# what am i doin wrong?



## ladysmom (Dec 21, 2007)

our puppy is 5 months old well he does good in her crate for long periods of time but when we let her out we take her directly out potty but then maybe 20 min to an hour she has to go again. is this normal? any help would be greatly appreciated.


----------



## Oaklys Dad (Dec 28, 2005)

That sounds like the routine around here too. My guys go outside once or twice in the morning, once or twice at lunch and 3-4 times in the evening.


----------



## Judi (Feb 26, 2007)

What makes you think you are doing anything wrong?
A puppy's bladder is not fully developed.


----------



## EddieME (Nov 25, 2007)

Oaklys Dad said:


> That sounds like the routine around here too. My guys go outside once or twice in the morning, once or twice at lunch and 3-4 times in the evening.


Yikes, you gotta stop letting them drink your beer!


----------



## Oaklys Dad (Dec 28, 2005)

EddieME said:


> Yikes, you gotta stop letting them drink your beer!

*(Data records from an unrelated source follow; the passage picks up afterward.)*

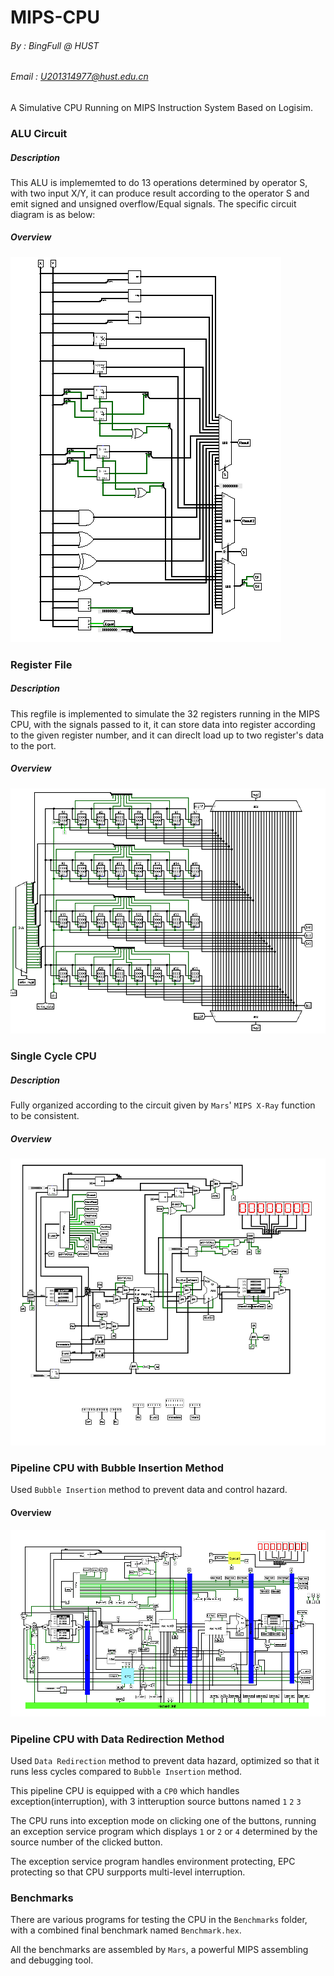 # MIPS-CPU
###### By : BingFull @ HUST
###### Email : U201314977@hust.edu.cn
A Simulative CPU Running on MIPS Instruction System Based on Logisim.

### ALU Circuit
##### Description
This ALU is implememted to do 13 operations determined by operator S, with two input X/Y, it can produce result according to the operator S and emit signed and unsigned overflow/Equal signals.
The specific circuit diagram is as below:
##### Overview
  ![#1](https://raw.githubusercontent.com/BingFull/MIPS-CPU/master/Screenshots/ALU.png)

### Register File
##### Description
This regfile is implemented to simulate the 32 registers running in the MIPS CPU, with the signals passed to it, it can store data into register according to the given register number, and it can direclt load up to two register's data to the port.
##### Overview
  ![#3](https://raw.githubusercontent.com/BingFull/MIPS-CPU/master/Screenshots/regfile.png)
  
### Single Cycle CPU
##### Description
Fully organized according to the circuit given by `Mars`' `MIPS X-Ray` function to be consistent.
##### Overview
  ![#4](https://github.com/BingFull/MIPS-CPU/blob/master/Screenshots/SingleCycleCPU%20for%2027%20instructions.png)
  
### Pipeline CPU with Bubble Insertion Method
Used `Bubble Insertion` method to prevent data and control hazard.
#### Overview
  ![#5](https://raw.githubusercontent.com/BingFull/MIPS-CPU/Pipeline-CPU-with-data-redirection/Screenshots/Pipeline%20CPU%20support%20for%20multi%20level%20interruption.png)

### Pipeline CPU with Data Redirection Method
Used `Data Redirection` method to prevent data hazard, optimized so that it runs less cycles compared to `Bubble Insertion` method.

This pipeline CPU is equipped with a `CP0` which handles exception(interruption), with 3 intteruption source buttons named `1` `2` `3`

The CPU runs into exception mode on clicking one of the buttons, running an exception service program
which displays `1` or `2` or `4` determined by the source number of the clicked button.

The exception service program handles environment protecting, EPC protecting so that CPU surpports multi-level interruption.

   
### Benchmarks
There are various programs for testing the CPU in the `Benchmarks` folder, with a combined final benchmark named `Benchmark.hex`.

All the benchmarks are assembled by `Mars`, a powerful MIPS assembling and debugging tool.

Yup I need to put in a revolving door. I've just never called Oakly's bluff when he asks to go out and with Caue here he has to go out whenever Oakly goes out.


----------



## Heidi36oh (Feb 27, 2007)

Sounds normal to me, we have a doggie door so they can go anythime they want, but a pup that age needs to go alot more at night for some reason


----------



## BeauShel (May 20, 2007)

If you are worried, you might take her to get checked for a UTI. At five months they should be able to hold it alittle longer but every dog is different.


----------



## Jersey's Mom (Nov 25, 2007)

Also try to take into consideration how much water your pup is taking in. I know my boy goes out to relieve himself approximately twice as often as my father's dogs. He's 2 years old, so bladder control isn't an issue. It just comes down to the fact that he takes in MUCH more water than they do. But as someone else mentioned, if you are concerned go ahead and have her checked for a UTI. At the very least, it will give you some peace of mind. Good luck with your new pup!!

Julie and Jersey


----------